[Instructions for the task]
List each line of the data that holds the string "article", please.

[Data shown]
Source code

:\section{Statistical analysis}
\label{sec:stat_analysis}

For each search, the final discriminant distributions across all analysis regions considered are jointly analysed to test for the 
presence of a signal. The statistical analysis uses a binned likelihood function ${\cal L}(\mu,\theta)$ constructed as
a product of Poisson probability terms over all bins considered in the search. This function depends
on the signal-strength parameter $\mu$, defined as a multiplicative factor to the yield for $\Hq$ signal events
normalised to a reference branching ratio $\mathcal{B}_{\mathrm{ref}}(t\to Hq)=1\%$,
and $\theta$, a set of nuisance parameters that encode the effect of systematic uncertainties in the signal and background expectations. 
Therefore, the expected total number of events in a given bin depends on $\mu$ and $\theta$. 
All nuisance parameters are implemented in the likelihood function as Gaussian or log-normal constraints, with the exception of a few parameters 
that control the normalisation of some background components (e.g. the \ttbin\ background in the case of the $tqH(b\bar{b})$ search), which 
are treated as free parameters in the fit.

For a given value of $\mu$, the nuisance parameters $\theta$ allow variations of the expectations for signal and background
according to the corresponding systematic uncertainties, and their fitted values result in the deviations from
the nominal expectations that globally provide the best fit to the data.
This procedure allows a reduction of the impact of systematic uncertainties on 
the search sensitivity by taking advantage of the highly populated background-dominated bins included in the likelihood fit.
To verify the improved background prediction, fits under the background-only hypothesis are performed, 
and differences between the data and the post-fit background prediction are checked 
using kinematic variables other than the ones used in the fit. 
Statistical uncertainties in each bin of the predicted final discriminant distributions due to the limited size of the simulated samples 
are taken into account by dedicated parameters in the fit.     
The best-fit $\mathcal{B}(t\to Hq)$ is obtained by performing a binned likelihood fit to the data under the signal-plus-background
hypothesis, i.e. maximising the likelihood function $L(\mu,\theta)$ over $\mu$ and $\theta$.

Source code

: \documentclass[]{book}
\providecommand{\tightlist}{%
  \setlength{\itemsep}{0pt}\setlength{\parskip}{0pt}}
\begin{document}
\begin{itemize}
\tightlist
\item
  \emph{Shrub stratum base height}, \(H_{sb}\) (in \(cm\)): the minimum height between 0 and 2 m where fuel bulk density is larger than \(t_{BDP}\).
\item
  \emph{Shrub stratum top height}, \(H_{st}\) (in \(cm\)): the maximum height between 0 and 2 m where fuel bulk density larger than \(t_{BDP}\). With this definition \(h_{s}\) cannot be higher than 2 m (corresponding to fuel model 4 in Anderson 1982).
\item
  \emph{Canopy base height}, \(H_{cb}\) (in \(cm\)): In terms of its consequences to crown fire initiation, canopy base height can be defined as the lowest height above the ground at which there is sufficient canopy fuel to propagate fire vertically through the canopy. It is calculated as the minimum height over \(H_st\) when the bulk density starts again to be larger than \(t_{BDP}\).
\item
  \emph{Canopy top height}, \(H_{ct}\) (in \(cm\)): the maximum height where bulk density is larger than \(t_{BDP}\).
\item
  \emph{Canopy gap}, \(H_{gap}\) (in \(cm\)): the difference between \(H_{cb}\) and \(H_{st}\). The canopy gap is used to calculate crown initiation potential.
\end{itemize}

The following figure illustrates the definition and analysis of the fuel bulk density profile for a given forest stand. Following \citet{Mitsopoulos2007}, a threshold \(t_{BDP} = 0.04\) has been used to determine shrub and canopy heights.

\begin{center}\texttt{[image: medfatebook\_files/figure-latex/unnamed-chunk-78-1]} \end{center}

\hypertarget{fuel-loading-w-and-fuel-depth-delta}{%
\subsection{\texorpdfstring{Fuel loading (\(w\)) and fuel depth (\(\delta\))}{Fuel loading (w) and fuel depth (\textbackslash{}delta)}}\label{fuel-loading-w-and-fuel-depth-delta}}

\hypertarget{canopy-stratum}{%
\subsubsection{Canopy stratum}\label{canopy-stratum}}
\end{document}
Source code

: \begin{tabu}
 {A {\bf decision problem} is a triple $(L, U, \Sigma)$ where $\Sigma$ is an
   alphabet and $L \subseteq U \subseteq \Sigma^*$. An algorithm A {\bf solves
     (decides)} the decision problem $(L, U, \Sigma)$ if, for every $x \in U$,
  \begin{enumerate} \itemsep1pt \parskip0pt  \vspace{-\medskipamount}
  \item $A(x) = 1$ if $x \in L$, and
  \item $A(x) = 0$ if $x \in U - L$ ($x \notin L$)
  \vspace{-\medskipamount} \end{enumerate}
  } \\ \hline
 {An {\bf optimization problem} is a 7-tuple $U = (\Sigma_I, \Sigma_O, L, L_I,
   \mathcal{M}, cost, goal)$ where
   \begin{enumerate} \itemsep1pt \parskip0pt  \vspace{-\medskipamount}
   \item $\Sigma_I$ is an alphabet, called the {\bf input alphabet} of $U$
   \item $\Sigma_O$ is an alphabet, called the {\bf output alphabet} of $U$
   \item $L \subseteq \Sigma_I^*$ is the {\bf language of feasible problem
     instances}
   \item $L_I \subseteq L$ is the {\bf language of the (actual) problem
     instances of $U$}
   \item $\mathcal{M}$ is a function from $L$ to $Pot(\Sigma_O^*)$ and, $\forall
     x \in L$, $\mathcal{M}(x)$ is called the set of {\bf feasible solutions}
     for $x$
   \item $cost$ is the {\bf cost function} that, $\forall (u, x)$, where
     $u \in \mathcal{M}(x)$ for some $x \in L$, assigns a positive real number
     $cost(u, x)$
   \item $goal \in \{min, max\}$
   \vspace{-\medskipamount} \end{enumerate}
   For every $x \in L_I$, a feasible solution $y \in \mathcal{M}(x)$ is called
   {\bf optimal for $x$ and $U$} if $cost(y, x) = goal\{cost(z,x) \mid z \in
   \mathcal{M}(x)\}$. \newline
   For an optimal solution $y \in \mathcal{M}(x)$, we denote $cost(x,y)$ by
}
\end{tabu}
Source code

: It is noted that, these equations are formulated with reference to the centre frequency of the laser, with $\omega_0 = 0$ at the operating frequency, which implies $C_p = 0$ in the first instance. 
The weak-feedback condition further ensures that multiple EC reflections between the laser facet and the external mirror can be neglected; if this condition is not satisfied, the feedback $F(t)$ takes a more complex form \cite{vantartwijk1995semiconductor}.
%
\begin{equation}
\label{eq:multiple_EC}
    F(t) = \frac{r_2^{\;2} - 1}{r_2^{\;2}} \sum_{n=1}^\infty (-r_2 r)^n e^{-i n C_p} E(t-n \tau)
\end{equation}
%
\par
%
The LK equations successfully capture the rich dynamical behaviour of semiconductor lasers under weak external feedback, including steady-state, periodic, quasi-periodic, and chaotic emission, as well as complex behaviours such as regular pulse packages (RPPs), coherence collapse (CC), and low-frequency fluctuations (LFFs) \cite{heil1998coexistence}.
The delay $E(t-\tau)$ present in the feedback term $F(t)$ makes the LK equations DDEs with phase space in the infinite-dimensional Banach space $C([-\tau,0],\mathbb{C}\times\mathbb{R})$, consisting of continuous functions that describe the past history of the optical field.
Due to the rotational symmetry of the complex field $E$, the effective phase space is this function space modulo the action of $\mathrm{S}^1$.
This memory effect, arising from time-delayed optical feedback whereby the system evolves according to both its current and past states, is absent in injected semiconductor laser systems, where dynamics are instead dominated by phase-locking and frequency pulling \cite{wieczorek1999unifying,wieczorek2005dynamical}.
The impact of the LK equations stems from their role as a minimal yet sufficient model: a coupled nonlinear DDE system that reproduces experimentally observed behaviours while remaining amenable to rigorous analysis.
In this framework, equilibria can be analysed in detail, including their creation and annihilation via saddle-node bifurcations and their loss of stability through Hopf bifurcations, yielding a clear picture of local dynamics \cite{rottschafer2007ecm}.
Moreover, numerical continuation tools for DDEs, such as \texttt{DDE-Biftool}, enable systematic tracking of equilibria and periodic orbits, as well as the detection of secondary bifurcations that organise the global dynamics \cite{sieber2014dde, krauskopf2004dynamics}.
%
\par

--

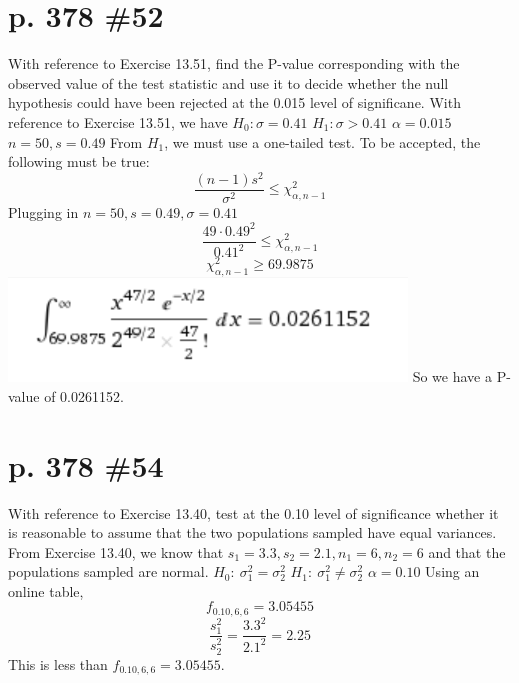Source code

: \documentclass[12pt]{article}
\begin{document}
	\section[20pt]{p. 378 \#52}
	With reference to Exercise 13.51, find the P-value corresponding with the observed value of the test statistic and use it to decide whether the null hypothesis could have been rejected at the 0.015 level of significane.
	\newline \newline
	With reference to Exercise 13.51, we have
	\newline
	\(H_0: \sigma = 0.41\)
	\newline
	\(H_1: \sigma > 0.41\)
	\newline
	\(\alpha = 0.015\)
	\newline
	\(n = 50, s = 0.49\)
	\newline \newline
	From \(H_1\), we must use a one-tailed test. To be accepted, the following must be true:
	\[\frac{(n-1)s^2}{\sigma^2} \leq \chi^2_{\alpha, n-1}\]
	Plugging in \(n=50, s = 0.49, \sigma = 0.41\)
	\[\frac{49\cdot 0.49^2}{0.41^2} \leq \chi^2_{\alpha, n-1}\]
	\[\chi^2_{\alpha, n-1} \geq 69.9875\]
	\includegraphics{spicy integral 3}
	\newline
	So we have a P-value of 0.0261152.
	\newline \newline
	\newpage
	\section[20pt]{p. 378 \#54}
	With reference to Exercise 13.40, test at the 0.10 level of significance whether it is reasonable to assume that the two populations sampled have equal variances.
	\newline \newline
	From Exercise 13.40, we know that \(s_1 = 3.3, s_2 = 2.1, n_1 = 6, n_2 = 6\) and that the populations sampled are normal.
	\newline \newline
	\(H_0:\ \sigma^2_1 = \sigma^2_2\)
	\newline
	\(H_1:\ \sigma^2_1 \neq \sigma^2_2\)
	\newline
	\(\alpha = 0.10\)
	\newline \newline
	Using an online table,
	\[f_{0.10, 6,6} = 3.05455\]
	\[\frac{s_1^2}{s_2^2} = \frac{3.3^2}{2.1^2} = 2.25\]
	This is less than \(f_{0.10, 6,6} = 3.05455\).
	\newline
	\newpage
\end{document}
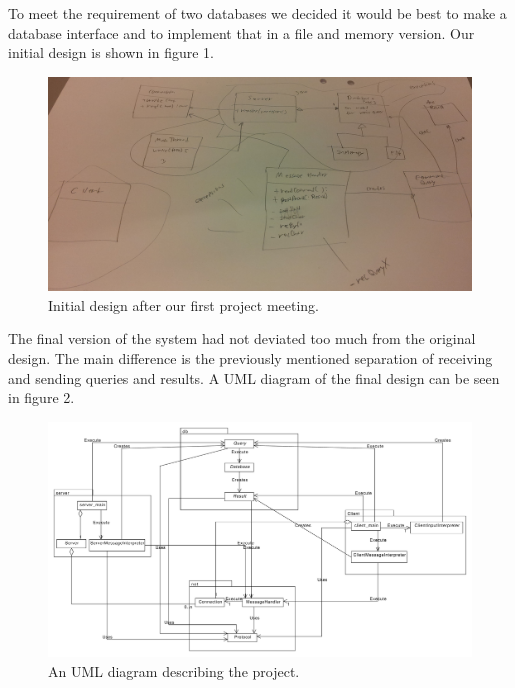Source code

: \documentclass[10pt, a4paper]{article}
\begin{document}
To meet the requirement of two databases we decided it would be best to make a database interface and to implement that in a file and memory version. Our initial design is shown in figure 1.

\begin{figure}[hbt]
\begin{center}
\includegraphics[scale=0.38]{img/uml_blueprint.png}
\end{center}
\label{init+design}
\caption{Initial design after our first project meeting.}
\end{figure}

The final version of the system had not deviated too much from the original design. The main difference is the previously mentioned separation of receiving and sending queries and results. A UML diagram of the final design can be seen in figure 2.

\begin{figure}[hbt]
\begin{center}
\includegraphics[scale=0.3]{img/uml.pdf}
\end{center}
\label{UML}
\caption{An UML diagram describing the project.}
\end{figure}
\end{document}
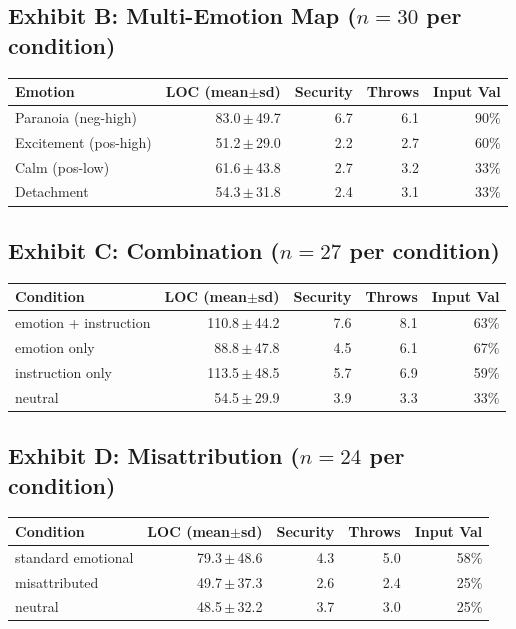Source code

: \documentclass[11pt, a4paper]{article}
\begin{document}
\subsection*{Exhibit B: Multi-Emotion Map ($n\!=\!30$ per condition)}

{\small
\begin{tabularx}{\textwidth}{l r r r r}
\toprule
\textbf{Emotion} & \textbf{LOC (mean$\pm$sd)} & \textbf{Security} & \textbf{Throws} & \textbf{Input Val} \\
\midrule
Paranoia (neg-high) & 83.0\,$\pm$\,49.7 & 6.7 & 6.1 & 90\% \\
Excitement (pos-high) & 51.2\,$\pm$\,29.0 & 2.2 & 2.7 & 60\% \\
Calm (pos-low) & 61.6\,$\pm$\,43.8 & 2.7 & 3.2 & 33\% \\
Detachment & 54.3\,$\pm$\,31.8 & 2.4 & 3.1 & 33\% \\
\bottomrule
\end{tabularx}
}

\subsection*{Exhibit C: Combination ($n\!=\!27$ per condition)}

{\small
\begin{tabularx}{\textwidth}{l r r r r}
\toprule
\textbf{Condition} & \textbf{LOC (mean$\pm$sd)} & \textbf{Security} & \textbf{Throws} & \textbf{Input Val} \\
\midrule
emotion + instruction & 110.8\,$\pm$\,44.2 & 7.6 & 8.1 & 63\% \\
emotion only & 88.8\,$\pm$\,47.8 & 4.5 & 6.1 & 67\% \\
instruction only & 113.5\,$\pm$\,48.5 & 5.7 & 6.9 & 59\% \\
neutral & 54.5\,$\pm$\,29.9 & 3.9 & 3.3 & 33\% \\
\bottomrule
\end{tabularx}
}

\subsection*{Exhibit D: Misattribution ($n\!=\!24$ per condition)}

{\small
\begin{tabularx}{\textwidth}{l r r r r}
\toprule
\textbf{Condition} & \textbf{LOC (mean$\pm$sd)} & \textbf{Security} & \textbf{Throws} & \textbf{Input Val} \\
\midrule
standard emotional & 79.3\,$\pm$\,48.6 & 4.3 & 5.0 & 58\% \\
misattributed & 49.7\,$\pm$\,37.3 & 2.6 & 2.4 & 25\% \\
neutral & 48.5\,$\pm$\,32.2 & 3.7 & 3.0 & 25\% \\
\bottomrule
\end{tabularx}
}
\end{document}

==

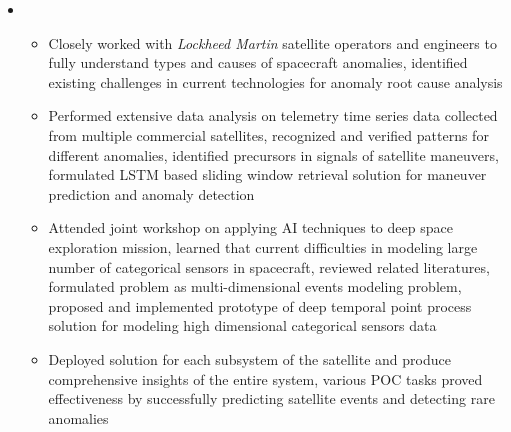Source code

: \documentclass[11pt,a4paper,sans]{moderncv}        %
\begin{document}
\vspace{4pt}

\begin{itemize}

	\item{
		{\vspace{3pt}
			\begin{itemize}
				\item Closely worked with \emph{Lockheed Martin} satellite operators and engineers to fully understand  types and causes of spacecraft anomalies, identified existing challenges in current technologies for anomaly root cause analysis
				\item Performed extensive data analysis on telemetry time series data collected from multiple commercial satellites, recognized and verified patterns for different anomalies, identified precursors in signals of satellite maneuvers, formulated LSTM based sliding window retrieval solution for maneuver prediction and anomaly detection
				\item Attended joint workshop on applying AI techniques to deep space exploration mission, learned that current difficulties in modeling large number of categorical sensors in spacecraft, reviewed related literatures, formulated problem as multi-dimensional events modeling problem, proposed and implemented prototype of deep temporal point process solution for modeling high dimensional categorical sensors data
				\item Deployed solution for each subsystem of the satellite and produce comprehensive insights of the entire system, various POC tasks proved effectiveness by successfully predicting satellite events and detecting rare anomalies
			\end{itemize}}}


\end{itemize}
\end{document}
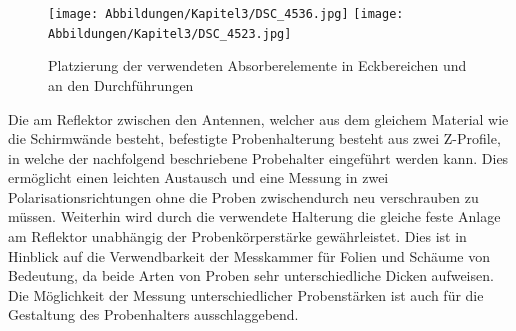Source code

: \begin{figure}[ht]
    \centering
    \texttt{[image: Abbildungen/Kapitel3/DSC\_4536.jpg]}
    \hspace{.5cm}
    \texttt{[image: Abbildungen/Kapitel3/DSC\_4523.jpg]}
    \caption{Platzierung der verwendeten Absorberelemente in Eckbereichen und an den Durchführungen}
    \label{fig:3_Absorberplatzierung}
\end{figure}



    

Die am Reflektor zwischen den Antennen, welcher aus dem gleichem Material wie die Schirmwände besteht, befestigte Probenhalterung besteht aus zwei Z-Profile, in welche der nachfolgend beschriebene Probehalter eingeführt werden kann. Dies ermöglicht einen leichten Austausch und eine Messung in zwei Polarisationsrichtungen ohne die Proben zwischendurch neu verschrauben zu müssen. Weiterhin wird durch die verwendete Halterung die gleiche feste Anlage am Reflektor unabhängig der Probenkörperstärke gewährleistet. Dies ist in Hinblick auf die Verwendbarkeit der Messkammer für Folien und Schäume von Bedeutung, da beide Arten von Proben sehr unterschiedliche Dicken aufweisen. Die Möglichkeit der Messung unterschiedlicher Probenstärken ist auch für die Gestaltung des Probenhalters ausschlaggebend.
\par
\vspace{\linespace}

[The answer]
: \documentclass[12pt]{article}
: \documentclass[10pt, a4paper]{article}
: \documentclass[11pt, a4paper]{article}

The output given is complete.